Page history last edited by Alex Backer, Ph.D. 8 years, 10 months ago

For millennia, people have ascribed personality effects on the month of birth. Now people have been wrong before. But where there is smoke, there is often some fire, and a persistent credence for millennia may well have an explanation --whether one rooted on the roots of personality and the seasons or one on the neural basis of belief systems.

 

Background

Perinatal exposure to winter-like seasonal light cycles induces persistent elevated depressive and anxiety-like behaviors in rodents14, and winter-born humans exhibit enhanced rates and severity of seasonal affective disorder, as well as elevated risk of bipolar disorder and schizophrenia6. In addition, individuals with seasonal affective disorder also exhibit enhanced circadian responses to seasonal light cycles15.

 

A summary of the experiment's findings

A recent paper published in Nature Neuroscience may shed some light. In the experiment, groups of mouse pups were raised from birth to weaning in artificial winter or summer light cycles. After they were weaned, they were maintained in either the same cycle or the opposite cycle for 28 days. Once they were mature, the mice were placed in constant darkness and their activity patterns were observed.
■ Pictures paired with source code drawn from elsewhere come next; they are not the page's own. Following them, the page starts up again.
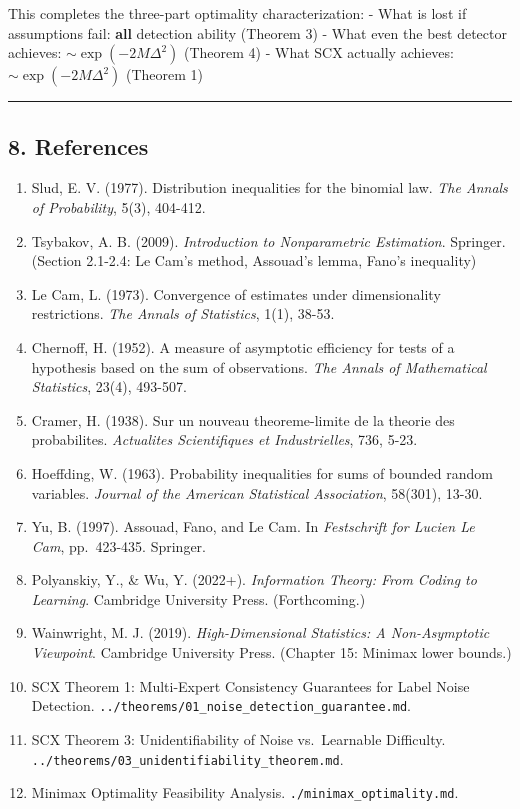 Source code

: \documentclass[
  12pt,
]{article}
\begin{document}
This completes the three-part optimality characterization: - What is
lost if assumptions fail: \textbf{all} detection ability (Theorem 3) -
What even the best detector achieves: \(\sim\exp(-2M\Delta^2)\) (Theorem
4) - What SCX actually achieves: \(\sim\exp(-2M\Delta^2)\) (Theorem 1)

\begin{center}\rule{0.5\linewidth}{0.5pt}\end{center}

\subsection{8. References}\label{references}

\begin{enumerate}
\def\labelenumi{\arabic{enumi}.}
\item
  Slud, E. V. (1977). Distribution inequalities for the binomial law.
  \emph{The Annals of Probability}, 5(3), 404-412.
\item
  Tsybakov, A. B. (2009). \emph{Introduction to Nonparametric
  Estimation}. Springer. (Section 2.1-2.4: Le Cam's method, Assouad's
  lemma, Fano's inequality)
\item
  Le Cam, L. (1973). Convergence of estimates under dimensionality
  restrictions. \emph{The Annals of Statistics}, 1(1), 38-53.
\item
  Chernoff, H. (1952). A measure of asymptotic efficiency for tests of a
  hypothesis based on the sum of observations. \emph{The Annals of
  Mathematical Statistics}, 23(4), 493-507.
\item
  Cramer, H. (1938). Sur un nouveau theoreme-limite de la theorie des
  probabilites. \emph{Actualites Scientifiques et Industrielles}, 736,
  5-23.
\item
  Hoeffding, W. (1963). Probability inequalities for sums of bounded
  random variables. \emph{Journal of the American Statistical
  Association}, 58(301), 13-30.
\item
  Yu, B. (1997). Assouad, Fano, and Le Cam. In \emph{Festschrift for
  Lucien Le Cam}, pp.~423-435. Springer.
\item
  Polyanskiy, Y., \& Wu, Y. (2022+). \emph{Information Theory: From
  Coding to Learning}. Cambridge University Press. (Forthcoming.)
\item
  Wainwright, M. J. (2019). \emph{High-Dimensional Statistics: A
  Non-Asymptotic Viewpoint}. Cambridge University Press. (Chapter 15:
  Minimax lower bounds.)
\item
  SCX Theorem 1: Multi-Expert Consistency Guarantees for Label Noise
  Detection. \texttt{../theorems/01\_noise\_detection\_guarantee.md}.
\item
  SCX Theorem 3: Unidentifiability of Noise vs.~Learnable Difficulty.
  \texttt{../theorems/03\_unidentifiability\_theorem.md}.
\item
  Minimax Optimality Feasibility Analysis.
  \texttt{./minimax\_optimality.md}.
\end{enumerate}
\end{document}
The winter-born mice showed a consistent slowing of their daily activity period, regardless of whether they had been maintained on a winter light cycle, or had been shifted to summer cycle after weaning. When the scientists examined the master biological clocks in the mouse brains, using a gene that makes the clock cells glow green when active, they found a similar pattern: slowing of the gene clocks in winter-born mice compared to those born on a summer light cycle.

 

In addition, their experiments found that the imprinting of clock gene activity near birth had dramatic effects on the reaction of the biological clock to changes in season later in life. The biological clocks and behavior of summer-born mice remain stable and aligned with the time of dusk while that of the winter-born mice varied widely when they were placed in a summer light cycle.

“The mice raised in the winter cycle show an exaggerated response to a change in season that is strikingly similar to that of human patients suffering from seasonal affective disorder,” McMahon commented.

 

My Conclusions

It seems to me from a preliminary reading that there are two interpretations of the results: 1. That the circadian clocks of mice exposed to 'winter' lighting perinatally are more sensitive to seasonal variations in daylight length, showing longer behavioral activity duration & associated cellular phenomena during long day seasons. 2. That the circadian clocks of mice exposed to 'winter' lighting perinatally and stark seasonal variation between birth and development (as would be experienced in higher latitudes) show longer behavioral activity duration & associated cellular phenomena on all seasons. Both could be distinguished by measurements during subsequent seasonal variations after your developmental and continuation photoperiods. 

 

So mice born in winter in circumstances typical of high latitudes (i.e., those that experience a marked effect of season on daylight length) show longer hours awake in summer than mice born in summer show in winter, or that mice under constant daylight length conditions (no seasons, as near the Equator).

 

This has several interesting implications:

1. There may be a scientific basis for some aspects of the zodiac and astrology.

2. What's relevant to personality effects is the season, not the position of the stars. Of course, when astrology developed, people did not travel between hemispheres, so those were one and the same. Today we know better. So if you're looking for compatibility based on the zodiac, treat a Sagittarius of the Northern hemisphere as you would a Gemini of the Southern one, and viceversa. 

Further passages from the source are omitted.